Where Is Apeel Being Used?

Apeel is already approved for use in:

  • United States (FDA GRAS status)
  • European Union
  • Canada
  • Australia (through FSANZ – Food Standards Australia New Zealand)

While Woolworths and Coles have not publicly confirmed Apeel use, Australian Organic notes imported produce—especially avocados and citrus—may be coated before arriving here.

Look out for:

  • “Apeel Protected” stickers
  • Produce imported from the U.S., South America, Mexico, or Europe
  • Unusually long shelf life on perishable items

Is It Organic?
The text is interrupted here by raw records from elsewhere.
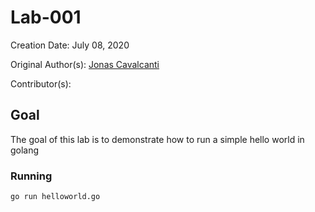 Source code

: # Lab-001

Creation Date: July 08, 2020

Original Author(s): [Jonas Cavalcanti](https://github.com/thyagomota)

Contributor(s):

## Goal

The goal of this lab is to demonstrate how to run a simple hello world in golang

### Running 
```
go run helloworld.go
```

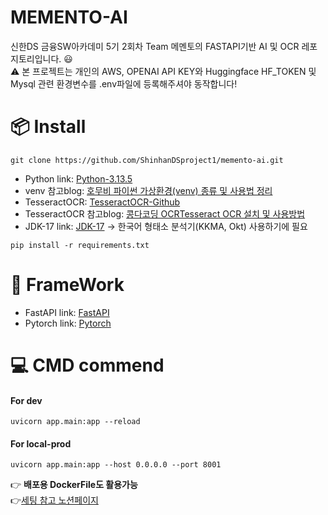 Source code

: ﻿# MEMENTO-AI
신한DS 금융SW아카데미 5기 2회차 Team 메멘토의 FASTAPI기반 AI 및 OCR 레포지토리입니다. :smiley: <br>
:warning: 본 프로젝트는 개인의 AWS, OPENAI API KEY와 Huggingface HF_TOKEN 및 Mysql 관련 환경변수를 .env파일에 등록해주셔야 동작합니다!
# 📦 Install
```
git clone https://github.com/ShinhanDSproject1/memento-ai.git
```
- Python link: [Python-3.13.5][PythonLink]
- venv 참고blog: [호무비 파이썬 가상환경(venv) 종류 및 사용법 정리][VenvLink]
- TesseractOCR: [TesseractOCR-Github][VenvLink]
- TesseractOCR 참고blog: [콩다코딩 OCRTesseract OCR 설치 및 사용방법][TesseractHelpLink]
- JDK-17 link: [JDK-17][JDK-17Link] -> 한국어 형태소 분석기(KKMA, Okt) 사용하기에 필요
```
pip install -r requirements.txt
```
# 🚀 FrameWork
- FastAPI link: [FastAPI][FastAPILink]
- Pytorch link: [Pytorch][PytorchLink]

[PythonLink]: https://www.python.org/downloads/release/python-3135/
[VenvLink]: https://homubee.tistory.com/38
[TesseractOCRLink]: https://github.com/UB-Mannheim/tesseract/wiki
[TesseractHelpLink]: https://kongda.tistory.com/93
[FastAPILink]: https://fastapi.tiangolo.com/ko/
[JDK-17Link]: https://www.oracle.com/java/technologies/javase/jdk17-archive-downloads.html
[PytorchLink]: https://pytorch.org/get-started/locally/
# :computer: CMD commend
#### For dev
```
uvicorn app.main:app --reload
```
#### For local-prod
```
uvicorn app.main:app --host 0.0.0.0 --port 8001
```

👉 **배포용 DockerFile도 활용가능** <br>
👉[세팅 참고 노션페이지][NotionLink]

[NotionLink]: https://unleashed-loan-37c.notion.site/?source=copy_link


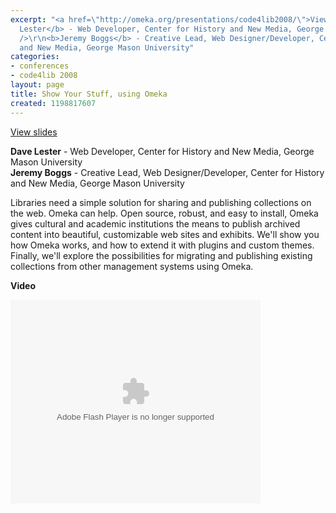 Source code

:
 ```yaml
---
excerpt: "<a href=\"http://omeka.org/presentations/code4lib2008/\">View slides</a>\r\n\r\n<b>Dave
  Lester</b> - Web Developer, Center for History and New Media, George Mason University<br
  />\r\n<b>Jeremy Boggs</b> - Creative Lead, Web Designer/Developer, Center for History
  and New Media, George Mason University"
categories:
- conferences
- code4lib 2008
layout: page
title: Show Your Stuff, using Omeka
created: 1198817607
---
```

<a href="http://omeka.org/presentations/code4lib2008/">View slides</a>

<b>Dave Lester</b> - Web Developer, Center for History and New Media, George Mason University<br />
<b>Jeremy Boggs</b> - Creative Lead, Web Designer/Developer, Center for History and New Media, George Mason University<br />

Libraries need a simple solution for sharing and publishing collections on the web. Omeka can help. Open source, robust, and easy to install, Omeka gives cultural and academic institutions the means to publish archived content into beautiful, customizable web sites and exhibits. We'll show you how Omeka works, and how to extend it with plugins and custom themes. Finally, we'll explore the possibilities for migrating and publishing existing collections from other management systems using Omeka.

<b>Video</b>

<embed id="VideoPlayback" style="width:400px;height:326px" flashvars="" src="http://video.google.com/googleplayer.swf?docid=8799889652642051569&hl=en" type="application/x-shockwave-flash"> </embed>
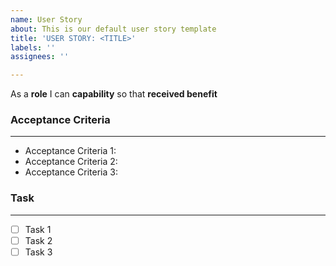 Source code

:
 ```yaml
---
name: User Story
about: This is our default user story template
title: 'USER STORY: <TITLE>'
labels: ''
assignees: ''

---
```


As a **role** I can **capability** so that **received benefit**

### Acceptance Criteria
---
* Acceptance Criteria 1:
* Acceptance Criteria 2:
* Acceptance Criteria 3:
### Task
---
- [ ] Task 1
- [ ] Task 2
- [ ] Task 3
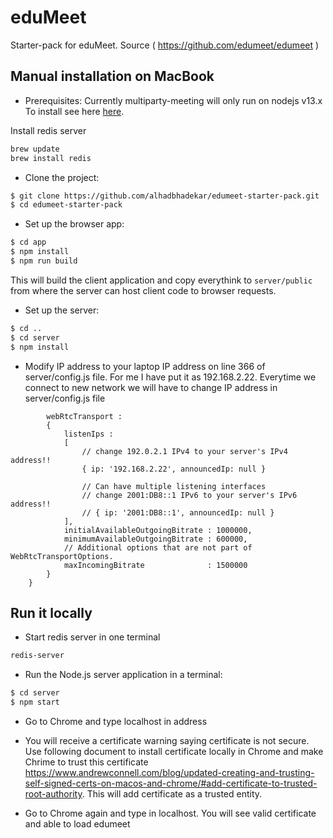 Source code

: # eduMeet

Starter-pack for eduMeet. Source ( https://github.com/edumeet/edumeet )

## Manual installation on MacBook

* Prerequisites:
Currently multiparty-meeting will only run on nodejs v13.x
To install see here [here](https://github.com/nodesource/distributions/blob/master/README.md#debinstall).

Install redis server

```bash
brew update
brew install redis
```

* Clone the project:

```bash
$ git clone https://github.com/alhadbhadekar/edumeet-starter-pack.git
$ cd edumeet-starter-pack
```

* Set up the browser app:

```bash
$ cd app
$ npm install
$ npm run build
```

This will build the client application and copy everythink to `server/public` from where the server can host client code to browser requests.

* Set up the server:

```bash
$ cd ..
$ cd server
$ npm install
```

* Modify IP address to your laptop IP address on line 366 of server/config.js file. For me I have put it as 192.168.2.22. Everytime we connect to new network we will have to change IP address in server/config.js file

```
		webRtcTransport :
		{
			listenIps :
			[
				// change 192.0.2.1 IPv4 to your server's IPv4 address!!
				{ ip: '192.168.2.22', announcedIp: null }

				// Can have multiple listening interfaces
				// change 2001:DB8::1 IPv6 to your server's IPv6 address!!
				// { ip: '2001:DB8::1', announcedIp: null }
			],
			initialAvailableOutgoingBitrate : 1000000,
			minimumAvailableOutgoingBitrate : 600000,
			// Additional options that are not part of WebRtcTransportOptions.
			maxIncomingBitrate              : 1500000
		}
	}
 ```
 
## Run it locally

* Start redis server in one terminal

```bash
redis-server
```

* Run the Node.js server application in a terminal:

```bash
$ cd server
$ npm start
```

* Go to Chrome and type localhost in address

* You will receive a certificate warning saying certificate is not secure. Use following document to install certificate locally in Chrome and make Chrime to trust this certificate https://www.andrewconnell.com/blog/updated-creating-and-trusting-self-signed-certs-on-macos-and-chrome/#add-certificate-to-trusted-root-authority. This will add certificate as a trusted entity.

* Go to Chrome again and type in localhost. You will see valid certificate and able to load edumeet





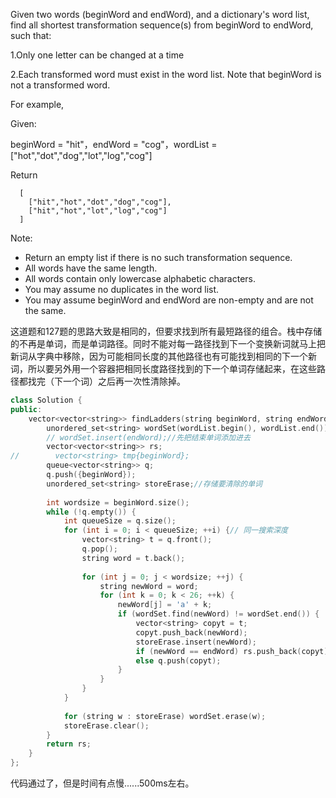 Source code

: Given two words (beginWord and endWord), and a dictionary's word list, find all shortest transformation sequence(s) from beginWord to endWord, such that:

1.Only one letter can be changed at a time

2.Each transformed word must exist in the word list. Note that beginWord is not a transformed word.

For example,

Given:

beginWord = "hit"，endWord = "cog"，wordList = ["hot","dot","dog","lot","log","cog"]

Return
```
  [
    ["hit","hot","dot","dog","cog"],
    ["hit","hot","lot","log","cog"]
  ]
```
  
Note:

- Return an empty list if there is no such transformation sequence.
- All words have the same length.
- All words contain only lowercase alphabetic characters.
- You may assume no duplicates in the word list.
- You may assume beginWord and endWord are non-empty and are not the same.

这道题和127题的思路大致是相同的，但要求找到所有最短路径的组合。栈中存储的不再是单词，而是单词路径。同时不能对每一路径找到下一个变换新词就马上把新词从字典中移除，因为可能相同长度的其他路径也有可能找到相同的下一个新词，所以要另外用一个容器把相同长度路径找到的下一个单词存储起来，在这些路径都找完（下一个词）之后再一次性清除掉。

```cpp
class Solution {
public:
    vector<vector<string>> findLadders(string beginWord, string endWord, vector<string>& wordList) {
        unordered_set<string> wordSet(wordList.begin(), wordList.end());
        // wordSet.insert(endWord);//先把结束单词添加进去
        vector<vector<string>> rs;
//        vector<string> tmp{beginWord};
        queue<vector<string>> q;
        q.push({beginWord});
        unordered_set<string> storeErase;//存储要清除的单词
        
        int wordsize = beginWord.size();
        while (!q.empty()) {
            int queueSize = q.size();
            for (int i = 0; i < queueSize; ++i) {// 同一搜索深度
                vector<string> t = q.front();
                q.pop();
                string word = t.back();
                
                for (int j = 0; j < wordsize; ++j) {
                    string newWord = word;
                    for (int k = 0; k < 26; ++k) {
                        newWord[j] = 'a' + k;
                        if (wordSet.find(newWord) != wordSet.end()) {
                            vector<string> copyt = t;
                            copyt.push_back(newWord);
                            storeErase.insert(newWord);
                            if (newWord == endWord) rs.push_back(copyt);
                            else q.push(copyt);
                        }
                    }
                }
            }
            
            for (string w : storeErase) wordSet.erase(w);
            storeErase.clear();
        }
        return rs;
    }
};
```
代码通过了，但是时间有点慢......500ms左右。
NO.

Even if the fruit is grown organically, once it’s coated with Apeel, it can no longer be sold as organic under Australian standards.

ACO states:

“Once treated with non-compliant coatings like Apeel, produce must be removed from organic classification and labelling.”


How to Protect Yourself:

  • Buy ACO-certified organic produce
  • Shop local and from trusted groceries like Unique Wholefood
  • Avoid imported produce with suspiciously long shelf life
  • Ask your grocer if their produce is Apeel-coated
  • Share this post to protect others

At Unique Wholefood

We DO NOT stock Apeel-coated produce.
We source only 100% ACO-certified organic fruit and vegetables—free of synthetic coatings, plastic barriers, or undisclosed chemicals.
Your food should be simple, clean, and honest.


Final Word

This isn’t conspiracy. This is conscious consumerism.

Let’s demand transparency, protect organic standards, and fight for the right to choose what we feed our families.